Alipay+ ⁠— Ant Group’s international arm
Introduced in 2020, Alipay+ is a suite of global cross-border digital payments and marketing solutions designed to enable businesses, especially small and medium-sized enterprises (SMEs), to process a wide range of mobile payment methods and reach regional and global consumers.

Both the 2C2P acquisition and the NETS partnership align with Ant Group’s increased focus on international expansion to support growth.

As the owner and operator of Alipay, Ant Group is already in control of China’s largest digital payments platform, but it is looking to markets overseas as areas of relatively untapped opportunity.

In 2017, Ant Group Chairman and CEO Eric Jing said the company is aiming to reach 2bn users in a decade, primarily through overseas expansion.

An Ant Group insider told the FT in 2020 that this strategy had begun with getting overseas merchants to accept Alipay.

Although this was mainly aimed at serving Chinese travellers and the diaspora, in 2019 this helped Ant Group grow its international payments volumes to RMB622bn ($98 bn).

Once Chinese tourism was established as a strong user base for Alipay abroad, Ant Group then turned to strategic investments and partnerships to further expand its overseas presence.

As of 2020, Ant Group held minority stakes in ten e-wallets ventures in South and Southeast Asia, including Paytm in India, Easypaisa in Pakistan, Ascend Money in Thailand, KakaoPay in South Korea and Touch ‘n Go in Malaysia.

Ant Group’s market positioning has also been complemented by acquisitions by its parent, Alibaba, such as the 2016 acquisition of Lazada, one of the largest e-commerce platforms in Southeast Asia.

This gave Ant Group the opportunity to encourage e-commerce customers to use Alipay at the checkout, and in the years since Jing’s 2bn proclamation, the users have started to appear.

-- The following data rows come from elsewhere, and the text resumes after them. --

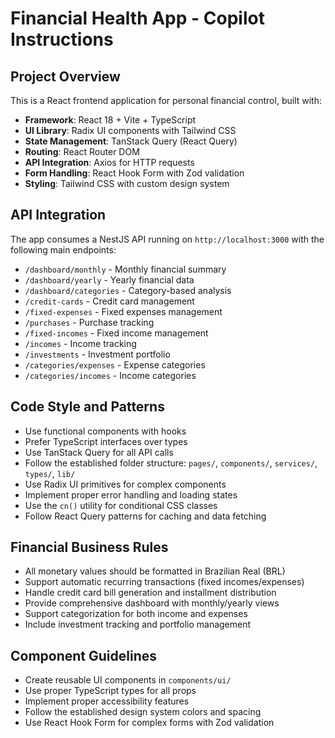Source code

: <!-- Use this file to provide workspace-specific custom instructions to Copilot. For more details, visit https://code.visualstudio.com/docs/copilot/copilot-customization#_use-a-githubcopilotinstructionsmd-file -->

# Financial Health App - Copilot Instructions

## Project Overview
This is a React frontend application for personal financial control, built with:
- **Framework**: React 18 + Vite + TypeScript
- **UI Library**: Radix UI components with Tailwind CSS
- **State Management**: TanStack Query (React Query)
- **Routing**: React Router DOM
- **API Integration**: Axios for HTTP requests
- **Form Handling**: React Hook Form with Zod validation
- **Styling**: Tailwind CSS with custom design system

## API Integration
The app consumes a NestJS API running on `http://localhost:3000` with the following main endpoints:
- `/dashboard/monthly` - Monthly financial summary
- `/dashboard/yearly` - Yearly financial data
- `/dashboard/categories` - Category-based analysis
- `/credit-cards` - Credit card management
- `/fixed-expenses` - Fixed expenses management
- `/purchases` - Purchase tracking
- `/fixed-incomes` - Fixed income management
- `/incomes` - Income tracking
- `/investments` - Investment portfolio
- `/categories/expenses` - Expense categories
- `/categories/incomes` - Income categories

## Code Style and Patterns
- Use functional components with hooks
- Prefer TypeScript interfaces over types
- Use TanStack Query for all API calls
- Follow the established folder structure: `pages/`, `components/`, `services/`, `types/`, `lib/`
- Use Radix UI primitives for complex components
- Implement proper error handling and loading states
- Use the `cn()` utility for conditional CSS classes
- Follow React Query patterns for caching and data fetching

## Financial Business Rules
- All monetary values should be formatted in Brazilian Real (BRL)
- Support automatic recurring transactions (fixed incomes/expenses)
- Handle credit card bill generation and installment distribution
- Provide comprehensive dashboard with monthly/yearly views
- Support categorization for both income and expenses
- Include investment tracking and portfolio management

## Component Guidelines
- Create reusable UI components in `components/ui/`
- Use proper TypeScript types for all props
- Implement proper accessibility features
- Follow the established design system colors and spacing
- Use React Hook Form for complex forms with Zod validation
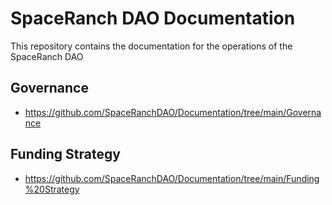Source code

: # SpaceRanch DAO Documentation

This repository contains the documentation for the operations of the SpaceRanch DAO

## Governance
- https://github.com/SpaceRanchDAO/Documentation/tree/main/Governance

## Funding Strategy
- https://github.com/SpaceRanchDAO/Documentation/tree/main/Funding%20Strategy


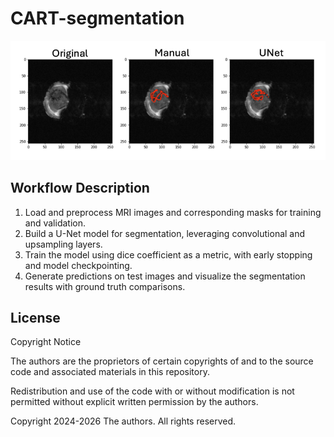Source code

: # CART-segmentation

![Sample Segmentation](sample.png)

## Workflow Description

1. Load and preprocess MRI images and corresponding masks for training and validation.
2. Build a U-Net model for segmentation, leveraging convolutional and upsampling layers.
3. Train the model using dice coefficient as a metric, with early stopping and model checkpointing.
4. Generate predictions on test images and visualize the segmentation results with ground truth comparisons.

## License

Copyright Notice

The authors are the proprietors of certain copyrights of and to the source code and associated materials in this repository.

Redistribution and use of the code with or without modification is not permitted without explicit written permission by the authors.

Copyright 2024-2026 The authors. All rights reserved.
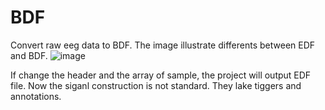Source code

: # BDF
Convert raw eeg data to BDF.
The image illustrate differents between EDF and BDF.
![image](https://user-images.githubusercontent.com/53856105/167778382-2a6a7a1a-4821-4776-963c-f7e5f8d16f00.png)

If change the header and the array of sample, the project will output EDF file.
Now the siganl construction is not standard. They lake tiggers and annotations.
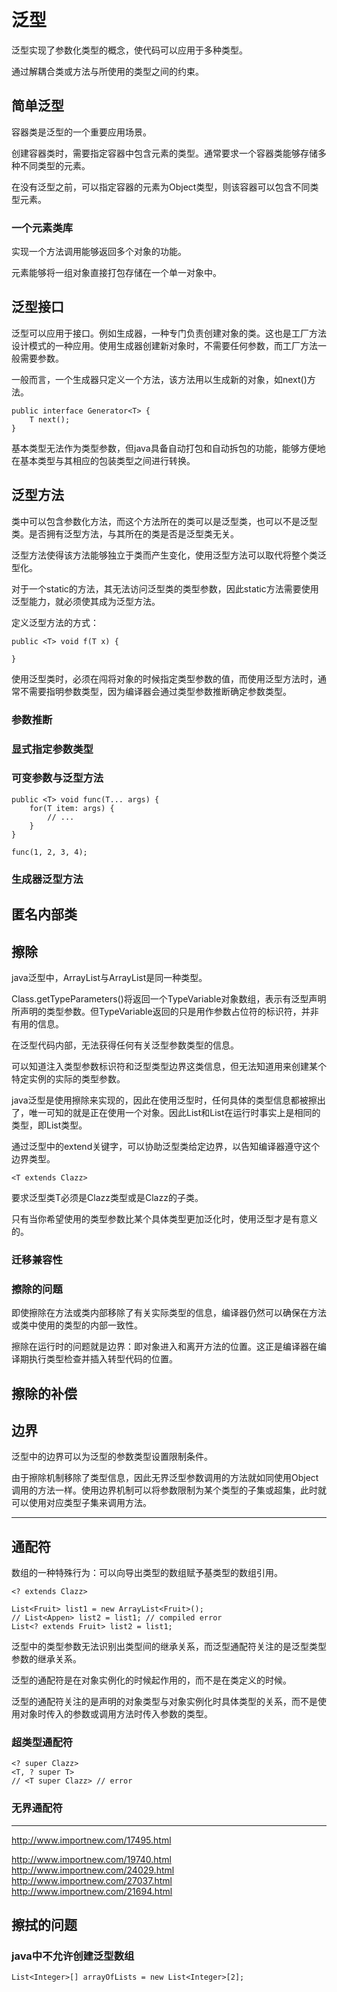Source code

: # 泛型

泛型实现了参数化类型的概念，使代码可以应用于多种类型。

通过解耦合类或方法与所使用的类型之间的约束。

## 简单泛型

容器类是泛型的一个重要应用场景。

创建容器类时，需要指定容器中包含元素的类型。通常要求一个容器类能够存储多种不同类型的元素。

在没有泛型之前，可以指定容器的元素为Object类型，则该容器可以包含不同类型元素。

### 一个元素类库

实现一个方法调用能够返回多个对象的功能。

元素能够将一组对象直接打包存储在一个单一对象中。

## 泛型接口

泛型可以应用于接口。例如生成器，一种专门负责创建对象的类。这也是工厂方法设计模式的一种应用。使用生成器创建新对象时，不需要任何参数，而工厂方法一般需要参数。

一般而言，一个生成器只定义一个方法，该方法用以生成新的对象，如next()方法。

	public interface Generator<T> {
		T next();
	}

基本类型无法作为类型参数，但java具备自动打包和自动拆包的功能，能够方便地在基本类型与其相应的包装类型之间进行转换。

## 泛型方法

类中可以包含参数化方法，而这个方法所在的类可以是泛型类，也可以不是泛型类。是否拥有泛型方法，与其所在的类是否是泛型类无关。

泛型方法使得该方法能够独立于类而产生变化，使用泛型方法可以取代将整个类泛型化。

对于一个static的方法，其无法访问泛型类的类型参数，因此static方法需要使用泛型能力，就必须使其成为泛型方法。

定义泛型方法的方式：

	public <T> void f(T x) {

	}

使用泛型类时，必须在闯将对象的时候指定类型参数的值，而使用泛型方法时，通常不需要指明参数类型，因为编译器会通过类型参数推断确定参数类型。

### 参数推断

### 显式指定参数类型

### 可变参数与泛型方法

	public <T> void func(T... args) {
		for(T item: args) {
			// ...
		}
	}

	func(1, 2, 3, 4);

### 生成器泛型方法

## 匿名内部类

## 擦除

java泛型中，ArrayList<String>与ArrayList<Integer>是同一种类型。

Class.getTypeParameters()将返回一个TypeVariable对象数组，表示有泛型声明所声明的类型参数。但TypeVariable返回的只是用作参数占位符的标识符，并非有用的信息。

在泛型代码内部，无法获得任何有关泛型参数类型的信息。

可以知道注入类型参数标识符和泛型类型边界这类信息，但无法知道用来创建某个特定实例的实际的类型参数。

java泛型是使用擦除来实现的，因此在使用泛型时，任何具体的类型信息都被擦出了，唯一可知的就是正在使用一个对象。因此List<String>和List<Integer>在运行时事实上是相同的类型，即List类型。

通过泛型中的extend关键字，可以协助泛型类给定边界，以告知编译器遵守这个边界类型。

	<T extends Clazz>

要求泛型类T必须是Clazz类型或是Clazz的子类。

只有当你希望使用的类型参数比某个具体类型更加泛化时，使用泛型才是有意义的。

### 迁移兼容性

### 擦除的问题

即使擦除在方法或类内部移除了有关实际类型的信息，编译器仍然可以确保在方法或类中使用的类型的内部一致性。

擦除在运行时的问题就是边界：即对象进入和离开方法的位置。这正是编译器在编译期执行类型检查并插入转型代码的位置。

## 擦除的补偿

## 边界

泛型中的边界可以为泛型的参数类型设置限制条件。

由于擦除机制移除了类型信息，因此无界泛型参数调用的方法就如同使用Object调用的方法一样。使用边界机制可以将参数限制为某个类型的子集或超集，此时就可以使用对应类型子集来调用方法。

---

## 通配符

数组的一种特殊行为：可以向导出类型的数组赋予基类型的数组引用。

	<? extends Clazz>

	List<Fruit> list1 = new ArrayList<Fruit>();
	// List<Appen> list2 = list1; // compiled error
    List<? extends Fruit> list2 = list1;

泛型中的类型参数无法识别出类型间的继承关系，而泛型通配符关注的是泛型类型参数的继承关系。

泛型的通配符是在对象实例化的时候起作用的，而不是在类定义的时候。

泛型的通配符关注的是声明的对象类型与对象实例化时具体类型的关系，而不是使用对象时传入的参数或调用方法时传入参数的类型。

### 超类型通配符

	<? super Clazz>
	<T, ? super T>
	// <T super Clazz> // error

### 无界通配符




---
http://www.importnew.com/17495.html

http://www.importnew.com/19740.html
http://www.importnew.com/24029.html
http://www.importnew.com/27037.html
http://www.importnew.com/21694.html

## 擦拭的问题

### java中不允许创建泛型数组

	List<Integer>[] arrayOfLists = new List<Integer>[2];

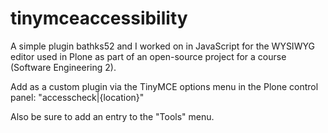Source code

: # tinymceaccessibility
A simple plugin bathks52 and I worked on in JavaScript for the WYSIWYG editor used in Plone as part of an open-source project for a course (Software Engineering 2).

Add as a custom plugin via the TinyMCE options menu in the Plone control panel:
"accesscheck|{location}"

Also be sure to add an entry to the "Tools" menu.
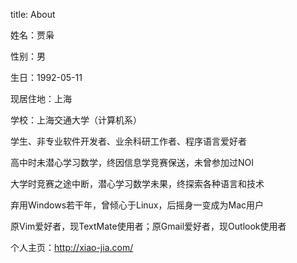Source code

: title: About

姓名：贾枭

性别：男

生日：1992-05-11

现居住地：上海

学校：上海交通大学（计算机系）

学生、非专业软件开发者、业余科研工作者、程序语言爱好者

高中时未潜心学习数学，终因信息学竞赛保送，未曾参加过NOI

大学时竞赛之途中断，潜心学习数学未果，终探索各种语言和技术

弃用Windows若干年，曾倾心于Linux，后摇身一变成为Mac用户

原Vim爱好者，现TextMate使用者；原Gmail爱好者，现Outlook使用者

个人主页：http://xiao-jia.com/

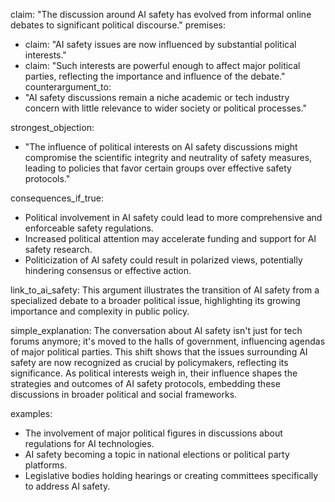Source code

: claim: "The discussion around AI safety has evolved from informal online debates to significant political discourse."
premises:
  - claim: "AI safety issues are now influenced by substantial political interests."
  - claim: "Such interests are powerful enough to affect major political parties, reflecting the importance and influence of the debate."
counterargument_to:
  - "AI safety discussions remain a niche academic or tech industry concern with little relevance to wider society or political processes."

strongest_objection:
  - "The influence of political interests on AI safety discussions might compromise the scientific integrity and neutrality of safety measures, leading to policies that favor certain groups over effective safety protocols."

consequences_if_true:
  - Political involvement in AI safety could lead to more comprehensive and enforceable safety regulations.
  - Increased political attention may accelerate funding and support for AI safety research.
  - Politicization of AI safety could result in polarized views, potentially hindering consensus or effective action.

link_to_ai_safety: This argument illustrates the transition of AI safety from a specialized debate to a broader political issue, highlighting its growing importance and complexity in public policy.

simple_explanation:
  The conversation about AI safety isn't just for tech forums anymore; it's moved to the halls of government, influencing agendas of major political parties. This shift shows that the issues surrounding AI safety are now recognized as crucial by policymakers, reflecting its significance. As political interests weigh in, their influence shapes the strategies and outcomes of AI safety protocols, embedding these discussions in broader political and social frameworks.

examples:
  - The involvement of major political figures in discussions about regulations for AI technologies.
  - AI safety becoming a topic in national elections or political party platforms.
  - Legislative bodies holding hearings or creating committees specifically to address AI safety.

In Alibaba Group’s Fiscal Year 2020 Annual Report, the e-commerce giant revealed that in the past 12 months, the number of annual active users (AAUs) serviced by Ant Group was approximately 1.3bn, while its 2020 IPO filing boasted of over 80m active merchants on the Alipay.

However, Ant Group’s business is still overwhelmingly dominated by mainland China, which in 2019 accounted for over 95 percent of its RMB120bn revenue and value of payments.

Ant Group back on the acquisitions offensive

The acquisition of 2C2P could be an important sign of the Ant Group’s expansive intentions following a tricky few years, including the well-documented aborted IPO in October 2020.

The company’s international expansion plans were dealt a significant blow by its failure to list.

In its IPO filing, Ant Group wrote that 40 percent of the funds raised by the IPO would go towards expanding “cross-border payment and merchant services initiatives” and “developing more digital services for consumers, merchants and partners beyond China”.

Expected to raise $34.5bn, the IPO would have been the largest in history, fetching the company a valuation of $313bn.

But on the eve of the IPO the move was blocked, allegedly due to a personal intervention by Chinese President Xi Xingping.

According to Chinese officials quoted by the Wall Street Journal, President Xi’s decision was a form of payback for the public statements of Jack Ma, Ant Group’s largest individual shareholder, who had criticised Chinese banks and regulators for what he saw as limiting fintech innovation.

One week before the IPO, Ma had accused China’s state-owned banks of operating with a “pawn shop” mentality, for only providing loans to borrowers who could post collateral.

In response, state regulators started compiling reports on how Ant Group had used digital financial products such as Huabei, a virtual credit card service, to encourage poor and young people to build up debt, according to officials quoted by Reuters.

Following the ditched IPO, Ma was nnot seen in public for over three months, leading to suspicions that he was either under house arrest or had been detained by the Chinese Communist Party (CCP).

In any case, the message to Ant Group was clear: cross China’s regulators at your peril, keep your innovation within bounds, and in the meantime, perhaps stay out of trouble in the Middle Kingdom for a while.